----- Data for this exercise -----

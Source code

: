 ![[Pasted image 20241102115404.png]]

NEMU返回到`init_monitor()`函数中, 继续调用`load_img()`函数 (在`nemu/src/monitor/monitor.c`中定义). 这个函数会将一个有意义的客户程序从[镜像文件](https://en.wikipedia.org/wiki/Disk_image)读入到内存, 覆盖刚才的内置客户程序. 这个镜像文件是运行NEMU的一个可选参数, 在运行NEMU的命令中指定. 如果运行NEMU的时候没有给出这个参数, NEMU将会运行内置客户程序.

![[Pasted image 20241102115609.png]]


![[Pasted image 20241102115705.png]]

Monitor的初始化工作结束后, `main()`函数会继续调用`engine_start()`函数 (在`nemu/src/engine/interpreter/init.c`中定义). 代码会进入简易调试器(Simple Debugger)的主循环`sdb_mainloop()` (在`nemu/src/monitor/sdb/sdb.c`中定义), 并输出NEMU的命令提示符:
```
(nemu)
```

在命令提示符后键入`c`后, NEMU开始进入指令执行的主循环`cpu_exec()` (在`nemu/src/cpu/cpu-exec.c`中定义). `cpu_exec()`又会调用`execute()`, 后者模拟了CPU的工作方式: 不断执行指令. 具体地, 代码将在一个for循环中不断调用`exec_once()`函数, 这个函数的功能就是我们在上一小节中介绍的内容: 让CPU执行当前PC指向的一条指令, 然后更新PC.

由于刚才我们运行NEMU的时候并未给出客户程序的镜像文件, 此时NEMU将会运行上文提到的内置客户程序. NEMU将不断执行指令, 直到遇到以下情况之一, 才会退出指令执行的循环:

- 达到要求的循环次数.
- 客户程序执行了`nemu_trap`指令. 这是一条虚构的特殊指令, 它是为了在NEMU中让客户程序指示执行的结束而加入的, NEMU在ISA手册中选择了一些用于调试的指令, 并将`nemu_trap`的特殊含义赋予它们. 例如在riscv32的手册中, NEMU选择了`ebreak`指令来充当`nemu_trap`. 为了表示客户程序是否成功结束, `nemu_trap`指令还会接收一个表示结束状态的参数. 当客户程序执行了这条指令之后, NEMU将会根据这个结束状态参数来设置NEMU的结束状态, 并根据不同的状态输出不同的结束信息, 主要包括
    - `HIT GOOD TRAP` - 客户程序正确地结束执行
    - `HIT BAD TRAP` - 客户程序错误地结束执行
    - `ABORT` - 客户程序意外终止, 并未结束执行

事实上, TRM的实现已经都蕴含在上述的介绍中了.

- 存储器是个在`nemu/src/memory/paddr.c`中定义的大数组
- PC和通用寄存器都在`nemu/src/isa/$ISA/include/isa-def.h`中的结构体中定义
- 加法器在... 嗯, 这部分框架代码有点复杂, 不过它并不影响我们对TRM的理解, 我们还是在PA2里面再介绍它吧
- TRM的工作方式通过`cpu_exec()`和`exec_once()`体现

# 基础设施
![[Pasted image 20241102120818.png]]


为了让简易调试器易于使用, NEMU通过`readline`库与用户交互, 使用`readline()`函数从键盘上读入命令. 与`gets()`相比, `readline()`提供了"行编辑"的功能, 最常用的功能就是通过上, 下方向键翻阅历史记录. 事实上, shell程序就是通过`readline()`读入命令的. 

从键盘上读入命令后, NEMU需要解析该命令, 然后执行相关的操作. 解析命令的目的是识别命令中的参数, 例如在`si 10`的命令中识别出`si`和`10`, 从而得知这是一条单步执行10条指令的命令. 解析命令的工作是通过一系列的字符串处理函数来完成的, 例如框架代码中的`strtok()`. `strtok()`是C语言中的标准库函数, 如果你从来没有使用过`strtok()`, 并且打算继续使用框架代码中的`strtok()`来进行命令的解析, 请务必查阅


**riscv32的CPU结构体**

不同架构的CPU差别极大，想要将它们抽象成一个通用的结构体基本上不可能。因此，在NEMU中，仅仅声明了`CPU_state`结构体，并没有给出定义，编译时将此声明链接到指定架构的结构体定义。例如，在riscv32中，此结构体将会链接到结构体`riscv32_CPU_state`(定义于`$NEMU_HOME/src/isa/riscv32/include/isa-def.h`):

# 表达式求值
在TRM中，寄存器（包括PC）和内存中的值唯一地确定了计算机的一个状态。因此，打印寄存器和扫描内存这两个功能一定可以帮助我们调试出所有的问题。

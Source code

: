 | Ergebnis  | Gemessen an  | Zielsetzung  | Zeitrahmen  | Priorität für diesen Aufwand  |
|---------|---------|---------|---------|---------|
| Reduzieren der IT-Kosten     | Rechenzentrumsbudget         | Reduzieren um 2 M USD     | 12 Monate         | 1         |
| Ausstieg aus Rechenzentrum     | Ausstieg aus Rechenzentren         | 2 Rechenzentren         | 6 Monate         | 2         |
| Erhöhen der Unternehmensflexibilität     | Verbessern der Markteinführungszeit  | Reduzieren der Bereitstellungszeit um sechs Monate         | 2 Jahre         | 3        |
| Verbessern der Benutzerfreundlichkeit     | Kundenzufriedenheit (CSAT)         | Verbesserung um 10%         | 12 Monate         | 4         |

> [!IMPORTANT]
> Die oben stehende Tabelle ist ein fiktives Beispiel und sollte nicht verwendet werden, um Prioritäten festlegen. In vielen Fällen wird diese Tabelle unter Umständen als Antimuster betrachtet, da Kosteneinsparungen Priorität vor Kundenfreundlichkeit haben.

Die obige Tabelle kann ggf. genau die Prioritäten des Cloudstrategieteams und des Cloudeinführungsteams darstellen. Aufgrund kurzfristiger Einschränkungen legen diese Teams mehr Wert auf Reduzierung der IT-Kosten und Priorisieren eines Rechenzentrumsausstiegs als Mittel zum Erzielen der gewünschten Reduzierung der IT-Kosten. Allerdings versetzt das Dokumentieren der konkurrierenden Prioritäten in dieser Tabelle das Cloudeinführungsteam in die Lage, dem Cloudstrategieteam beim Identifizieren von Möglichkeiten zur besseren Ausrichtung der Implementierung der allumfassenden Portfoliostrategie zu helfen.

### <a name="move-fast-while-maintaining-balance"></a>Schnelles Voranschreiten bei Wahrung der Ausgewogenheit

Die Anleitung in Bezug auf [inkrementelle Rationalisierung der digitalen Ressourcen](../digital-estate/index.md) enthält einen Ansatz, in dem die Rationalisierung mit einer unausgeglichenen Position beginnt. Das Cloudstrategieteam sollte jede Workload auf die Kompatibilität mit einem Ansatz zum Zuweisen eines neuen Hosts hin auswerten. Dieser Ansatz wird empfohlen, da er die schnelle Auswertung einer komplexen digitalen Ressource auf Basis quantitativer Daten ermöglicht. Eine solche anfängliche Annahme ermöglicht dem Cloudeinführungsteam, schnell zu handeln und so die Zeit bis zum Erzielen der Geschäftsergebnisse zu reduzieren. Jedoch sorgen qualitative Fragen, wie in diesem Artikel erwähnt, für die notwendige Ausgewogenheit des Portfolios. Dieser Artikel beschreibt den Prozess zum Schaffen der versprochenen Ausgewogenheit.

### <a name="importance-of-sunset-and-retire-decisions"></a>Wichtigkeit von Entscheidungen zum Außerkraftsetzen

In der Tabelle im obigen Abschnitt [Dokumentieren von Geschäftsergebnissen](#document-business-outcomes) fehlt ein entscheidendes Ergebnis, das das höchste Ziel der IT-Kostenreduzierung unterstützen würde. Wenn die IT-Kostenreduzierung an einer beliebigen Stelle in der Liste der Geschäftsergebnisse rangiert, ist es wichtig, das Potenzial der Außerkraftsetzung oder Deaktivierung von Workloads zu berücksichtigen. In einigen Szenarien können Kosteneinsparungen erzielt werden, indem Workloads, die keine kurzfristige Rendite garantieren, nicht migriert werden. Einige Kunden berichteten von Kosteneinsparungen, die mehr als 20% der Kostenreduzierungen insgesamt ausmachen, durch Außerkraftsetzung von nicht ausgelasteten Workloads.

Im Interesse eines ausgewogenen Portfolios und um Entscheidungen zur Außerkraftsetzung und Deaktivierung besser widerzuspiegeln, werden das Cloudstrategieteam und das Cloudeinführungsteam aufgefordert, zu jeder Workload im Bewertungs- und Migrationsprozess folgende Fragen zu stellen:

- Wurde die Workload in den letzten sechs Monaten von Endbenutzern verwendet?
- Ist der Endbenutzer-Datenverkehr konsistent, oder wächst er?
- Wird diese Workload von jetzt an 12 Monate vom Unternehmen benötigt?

-----

** Task item **
Return, word for word, each line from the one that contains "Im Interesse eines" through the end of the listing above.

** Output of the task **
Im Interesse eines ausgewogenen Portfolios und um Entscheidungen zur Außerkraftsetzung und Deaktivierung besser widerzuspiegeln, werden das Cloudstrategieteam und das Cloudeinführungsteam aufgefordert, zu jeder Workload im Bewertungs- und Migrationsprozess folgende Fragen zu stellen:

- Wurde die Workload in den letzten sechs Monaten von Endbenutzern verwendet?
- Ist der Endbenutzer-Datenverkehr konsistent, oder wächst er?
- Wird diese Workload von jetzt an 12 Monate vom Unternehmen benötigt?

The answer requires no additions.